_PROBLEM DESCRIPTION:_ Reproduce, exactly and in full, only the lines below from the one containing "sets $V$ with..." through the one containing "valeurs d’utilité de".

....

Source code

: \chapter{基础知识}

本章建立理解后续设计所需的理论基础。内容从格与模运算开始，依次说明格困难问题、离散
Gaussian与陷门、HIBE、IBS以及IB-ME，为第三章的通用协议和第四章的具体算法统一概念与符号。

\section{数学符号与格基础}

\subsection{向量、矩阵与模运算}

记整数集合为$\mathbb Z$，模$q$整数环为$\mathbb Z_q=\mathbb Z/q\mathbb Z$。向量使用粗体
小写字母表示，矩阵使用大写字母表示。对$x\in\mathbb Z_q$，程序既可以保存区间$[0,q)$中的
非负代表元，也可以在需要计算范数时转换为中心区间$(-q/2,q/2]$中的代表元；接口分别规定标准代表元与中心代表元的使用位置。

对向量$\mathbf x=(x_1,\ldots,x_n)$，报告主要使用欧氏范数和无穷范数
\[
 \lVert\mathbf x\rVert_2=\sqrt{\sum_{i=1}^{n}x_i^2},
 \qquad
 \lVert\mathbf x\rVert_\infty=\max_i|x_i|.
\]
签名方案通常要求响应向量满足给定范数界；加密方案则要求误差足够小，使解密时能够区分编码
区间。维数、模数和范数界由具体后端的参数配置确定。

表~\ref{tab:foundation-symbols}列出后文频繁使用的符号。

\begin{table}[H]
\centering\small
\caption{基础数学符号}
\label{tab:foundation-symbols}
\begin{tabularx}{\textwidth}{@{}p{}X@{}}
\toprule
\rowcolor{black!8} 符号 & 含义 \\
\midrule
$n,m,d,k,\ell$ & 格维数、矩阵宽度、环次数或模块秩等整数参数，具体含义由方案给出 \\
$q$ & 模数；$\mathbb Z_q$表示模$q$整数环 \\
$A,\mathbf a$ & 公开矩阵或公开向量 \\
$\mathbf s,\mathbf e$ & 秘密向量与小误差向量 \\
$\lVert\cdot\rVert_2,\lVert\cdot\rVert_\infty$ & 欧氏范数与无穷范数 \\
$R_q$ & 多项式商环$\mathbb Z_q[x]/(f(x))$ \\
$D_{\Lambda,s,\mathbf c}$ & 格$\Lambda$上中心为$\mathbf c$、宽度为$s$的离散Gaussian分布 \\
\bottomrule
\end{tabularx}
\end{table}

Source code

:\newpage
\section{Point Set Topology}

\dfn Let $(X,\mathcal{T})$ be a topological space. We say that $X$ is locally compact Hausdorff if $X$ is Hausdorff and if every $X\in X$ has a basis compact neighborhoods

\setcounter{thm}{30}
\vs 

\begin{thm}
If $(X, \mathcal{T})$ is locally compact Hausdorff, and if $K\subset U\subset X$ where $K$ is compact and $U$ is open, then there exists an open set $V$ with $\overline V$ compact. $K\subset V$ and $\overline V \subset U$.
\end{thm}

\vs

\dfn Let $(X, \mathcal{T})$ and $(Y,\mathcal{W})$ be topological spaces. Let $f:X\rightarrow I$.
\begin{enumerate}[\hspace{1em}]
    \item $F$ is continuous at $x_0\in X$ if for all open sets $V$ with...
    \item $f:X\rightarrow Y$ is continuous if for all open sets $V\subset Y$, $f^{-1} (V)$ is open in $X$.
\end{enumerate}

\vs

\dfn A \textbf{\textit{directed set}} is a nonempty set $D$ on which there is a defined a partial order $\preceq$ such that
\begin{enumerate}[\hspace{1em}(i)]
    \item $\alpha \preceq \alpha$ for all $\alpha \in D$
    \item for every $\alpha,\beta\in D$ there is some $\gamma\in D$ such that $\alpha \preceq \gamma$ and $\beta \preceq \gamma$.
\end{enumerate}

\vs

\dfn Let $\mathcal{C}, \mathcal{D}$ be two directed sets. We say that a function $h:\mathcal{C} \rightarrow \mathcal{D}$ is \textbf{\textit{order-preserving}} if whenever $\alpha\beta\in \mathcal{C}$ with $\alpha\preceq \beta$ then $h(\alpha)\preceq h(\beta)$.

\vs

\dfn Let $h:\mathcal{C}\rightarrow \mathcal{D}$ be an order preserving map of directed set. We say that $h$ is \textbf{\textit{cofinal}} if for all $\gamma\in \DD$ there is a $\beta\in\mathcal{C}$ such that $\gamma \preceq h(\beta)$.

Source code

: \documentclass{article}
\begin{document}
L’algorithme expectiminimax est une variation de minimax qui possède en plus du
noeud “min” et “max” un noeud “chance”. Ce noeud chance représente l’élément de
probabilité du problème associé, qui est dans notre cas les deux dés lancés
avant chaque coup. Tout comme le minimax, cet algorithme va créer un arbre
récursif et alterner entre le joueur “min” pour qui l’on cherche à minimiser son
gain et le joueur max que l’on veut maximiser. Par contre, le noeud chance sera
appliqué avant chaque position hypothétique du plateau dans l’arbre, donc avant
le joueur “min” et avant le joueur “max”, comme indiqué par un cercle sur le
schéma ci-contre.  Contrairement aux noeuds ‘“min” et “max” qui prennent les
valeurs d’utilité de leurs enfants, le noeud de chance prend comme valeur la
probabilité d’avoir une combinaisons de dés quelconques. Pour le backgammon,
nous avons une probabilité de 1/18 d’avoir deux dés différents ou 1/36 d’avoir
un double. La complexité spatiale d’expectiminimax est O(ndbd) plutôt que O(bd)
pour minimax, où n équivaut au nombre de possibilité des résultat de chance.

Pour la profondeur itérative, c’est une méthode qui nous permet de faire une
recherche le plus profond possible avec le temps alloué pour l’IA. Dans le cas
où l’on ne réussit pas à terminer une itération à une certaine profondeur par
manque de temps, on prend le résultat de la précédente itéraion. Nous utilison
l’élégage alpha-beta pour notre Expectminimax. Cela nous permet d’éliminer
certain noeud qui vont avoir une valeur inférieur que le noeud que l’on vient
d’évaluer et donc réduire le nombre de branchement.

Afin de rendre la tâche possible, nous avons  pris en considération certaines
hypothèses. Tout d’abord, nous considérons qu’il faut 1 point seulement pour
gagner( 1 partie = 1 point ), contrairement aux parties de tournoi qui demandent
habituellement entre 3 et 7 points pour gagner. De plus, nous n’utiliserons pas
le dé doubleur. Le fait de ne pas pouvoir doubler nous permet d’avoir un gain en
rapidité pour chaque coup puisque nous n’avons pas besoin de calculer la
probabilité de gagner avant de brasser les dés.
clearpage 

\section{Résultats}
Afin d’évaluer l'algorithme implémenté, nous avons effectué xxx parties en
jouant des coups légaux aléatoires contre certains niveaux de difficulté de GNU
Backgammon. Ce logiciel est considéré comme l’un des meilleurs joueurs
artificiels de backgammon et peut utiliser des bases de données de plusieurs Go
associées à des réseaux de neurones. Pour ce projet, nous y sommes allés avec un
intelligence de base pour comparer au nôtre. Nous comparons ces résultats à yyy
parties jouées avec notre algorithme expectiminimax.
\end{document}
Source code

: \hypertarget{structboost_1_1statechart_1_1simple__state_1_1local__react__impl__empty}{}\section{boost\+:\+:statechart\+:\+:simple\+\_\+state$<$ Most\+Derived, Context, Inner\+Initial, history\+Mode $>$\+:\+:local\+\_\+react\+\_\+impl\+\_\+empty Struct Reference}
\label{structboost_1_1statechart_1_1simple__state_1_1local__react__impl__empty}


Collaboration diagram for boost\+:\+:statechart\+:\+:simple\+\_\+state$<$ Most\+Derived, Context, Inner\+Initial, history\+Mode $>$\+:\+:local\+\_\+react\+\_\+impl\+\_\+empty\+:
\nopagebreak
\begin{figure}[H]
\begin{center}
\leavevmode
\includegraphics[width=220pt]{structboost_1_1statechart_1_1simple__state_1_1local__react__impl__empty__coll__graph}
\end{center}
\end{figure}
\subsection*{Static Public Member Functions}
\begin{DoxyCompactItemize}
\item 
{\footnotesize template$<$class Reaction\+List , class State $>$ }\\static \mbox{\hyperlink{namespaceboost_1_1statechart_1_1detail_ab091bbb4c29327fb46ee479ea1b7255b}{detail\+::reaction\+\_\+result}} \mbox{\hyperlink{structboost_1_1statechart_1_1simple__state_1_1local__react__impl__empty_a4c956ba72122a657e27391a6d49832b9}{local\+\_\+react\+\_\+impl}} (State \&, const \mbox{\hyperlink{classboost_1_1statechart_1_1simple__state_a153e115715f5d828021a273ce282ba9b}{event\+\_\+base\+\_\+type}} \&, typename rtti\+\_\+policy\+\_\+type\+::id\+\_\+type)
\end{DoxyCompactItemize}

....

_ANSWER BOX:_
    \item $F$ is continuous at $x_0\in X$ if for all open sets $V$ with...
    \item $f:X\rightarrow Y$ is continuous if for all open sets $V\subset Y$, $f^{-1} (V)$ is open in $X$.
\end{enumerate}

\vs

\dfn A \textbf{\textit{directed set}} is a nonempty set $D$ on which there is a defined a partial order $\preceq$ such that
\begin{enumerate}[\hspace{1em}(i)]
    \item $\alpha \preceq \alpha$ for all $\alpha \in D$
    \item for every $\alpha,\beta\in D$ there is some $\gamma\in D$ such that $\alpha \preceq \gamma$ and $\beta \preceq \gamma$.
\end{enumerate}

\vs

\dfn Let $\mathcal{C}, \mathcal{D}$ be two directed sets. We say that a function $h:\mathcal{C} \rightarrow \mathcal{D}$ is \textbf{\textit{order-preserving}} if whenever $\alpha\beta\in \mathcal{C}$ with $\alpha\preceq \beta$ then $h(\alpha)\preceq h(\beta)$.

\vs

\dfn Let $h:\mathcal{C}\rightarrow \mathcal{D}$ be an order preserving map of directed set. We say that $h$ is \textbf{\textit{cofinal}} if for all $\gamma\in \DD$ there is a $\beta\in\mathcal{C}$ such that $\gamma \preceq h(\beta)$.

Source code

: \documentclass{article}
\begin{document}
L’algorithme expectiminimax est une variation de minimax qui possède en plus du
noeud “min” et “max” un noeud “chance”. Ce noeud chance représente l’élément de
probabilité du problème associé, qui est dans notre cas les deux dés lancés
avant chaque coup. Tout comme le minimax, cet algorithme va créer un arbre
récursif et alterner entre le joueur “min” pour qui l’on cherche à minimiser son
gain et le joueur max que l’on veut maximiser. Par contre, le noeud chance sera
appliqué avant chaque position hypothétique du plateau dans l’arbre, donc avant
le joueur “min” et avant le joueur “max”, comme indiqué par un cercle sur le
schéma ci-contre.  Contrairement aux noeuds ‘“min” et “max” qui prennent les
valeurs d’utilité de leurs enfants, le noeud de chance prend comme valeur la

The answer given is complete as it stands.